BANJARMASINPOST.CO.ID - Indonesia sedang tidak baik-baik saja.
Hampir di tiap daerah, baik di ujung Timur hingga ke Barat, dilanda bencana alam.
Satu yang paling parah adalah musibah di pulau Sumatera.
Ada banjir bandang dan longsor di Aceh, Sumatera Barat dan Sumatera Utara.
Meskipun tengah dilanda kesusahan dan kekurangan, umat Islam setempat tetap jalankan ibadah.
Khusus untuk salat thaharah (bersuci) merupakan syarat sahnya.
Namun, syariat Islam dibangun di atas prinsip kemudahan (yusr), sebagaimana ditegaskan dalam Al-Qur’an Surah Al-Baqarah ayat 185.
“Allah menghendaki kemudahan bagimu dan tidak menghendaki kesukaran.”

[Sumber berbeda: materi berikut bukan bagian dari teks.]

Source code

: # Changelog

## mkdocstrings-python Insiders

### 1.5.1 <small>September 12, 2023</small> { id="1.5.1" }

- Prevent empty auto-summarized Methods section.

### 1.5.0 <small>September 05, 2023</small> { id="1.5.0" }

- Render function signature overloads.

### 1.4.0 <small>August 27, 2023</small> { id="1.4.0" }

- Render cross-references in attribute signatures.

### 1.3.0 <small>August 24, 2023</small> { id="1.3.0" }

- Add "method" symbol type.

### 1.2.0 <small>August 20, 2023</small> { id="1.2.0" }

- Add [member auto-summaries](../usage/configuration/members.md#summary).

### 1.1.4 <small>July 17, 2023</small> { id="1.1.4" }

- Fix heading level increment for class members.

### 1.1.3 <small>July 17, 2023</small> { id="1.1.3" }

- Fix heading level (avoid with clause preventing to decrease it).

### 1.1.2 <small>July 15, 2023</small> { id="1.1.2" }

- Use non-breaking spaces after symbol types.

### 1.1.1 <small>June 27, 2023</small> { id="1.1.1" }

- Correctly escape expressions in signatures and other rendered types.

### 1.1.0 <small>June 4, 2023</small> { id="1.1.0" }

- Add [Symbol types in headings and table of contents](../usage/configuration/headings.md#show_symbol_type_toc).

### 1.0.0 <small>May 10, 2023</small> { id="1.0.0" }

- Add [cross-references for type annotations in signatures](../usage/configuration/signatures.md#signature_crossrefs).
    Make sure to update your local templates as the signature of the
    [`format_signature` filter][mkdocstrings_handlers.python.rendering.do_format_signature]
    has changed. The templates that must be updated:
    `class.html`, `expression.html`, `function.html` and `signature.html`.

Husnan Budiman (38), warga Tanjung Selatan, Kabupaten Tabalong, mengatakan, saat kondisi bencana, seorang muslim justru lebih mendekatkan diri kepada Allah SWT.
“Salat tentu tetap jadi sebuah kewajiban,” ucap ayah satu anak itu kepada Serambi UmmaH, Kamis (11/12/2025).
Diqiyaskan kepada orang yang mengalami sakit, yang tetap diwajibkan melaksanakan salat.
Meskipun tentu dengan segala ketentuan rukhsohnya atau keringanan.
Lalu, bagaimana menyikapi kondisi bencana, seperti sulit air, ketiadaan pakaian yang bersih atau keterbatasan tempat yang layak dan bersih untuk mengerjakan ibadah?
Menurut Husnan, mayoritas penduduk Indonesia menggunakan mazhab syafi’i.
Jika tidak menemukan air untuk bersuci, maka dapat menggunakan debu dengan cara bertayamum.
“Jadi bersuci bisa lewat bertayamum,” ujar pekerja wirausaha ini.
Jika bertayamum pun tidak bisa, maka tetap diwajibkan melaksanakan ibadah salat pada waktunya dengan niat menghormati waktu atau li hurmatil wakti.
Meski demikian, ketika sudah menemukan keberadaan sarana bersuci, maka salatnya wajib diulang kembali.
Terkait bencana yang melanda, menurut Husnan, sebagai orang yang beriman, wajib percaya, musibah adalah ujian yang datang dari Allah SWT.
“Maka tiap yang datang dari Allah, kita meyakini hal tersebut pasti mengandung hikmah,” ucapnya.
Hikmah untuk menjadikan orang yang lebih sabar, hikmah sebagai pengingat atas apa-apa yang sudah diperbuat.
Senada disampaikan Muhammad Rusydi (34), pengajar di Pondok Pesantren Anwarul Hasaniyyah, Marindi, Tabalong.
“Dalam menghadapi bencana, yang pertama tentu harus bersabar dan tawakal atas musibah yang terjadi,” ujar dia kepada Serambi UmmaH, Kamis (11/12/2025)
“Jangan tinggalkan zikir dan doa serta terus sangka baik kepada Allah. Ada hikmah di balik setiap kejadian,” ucapnya.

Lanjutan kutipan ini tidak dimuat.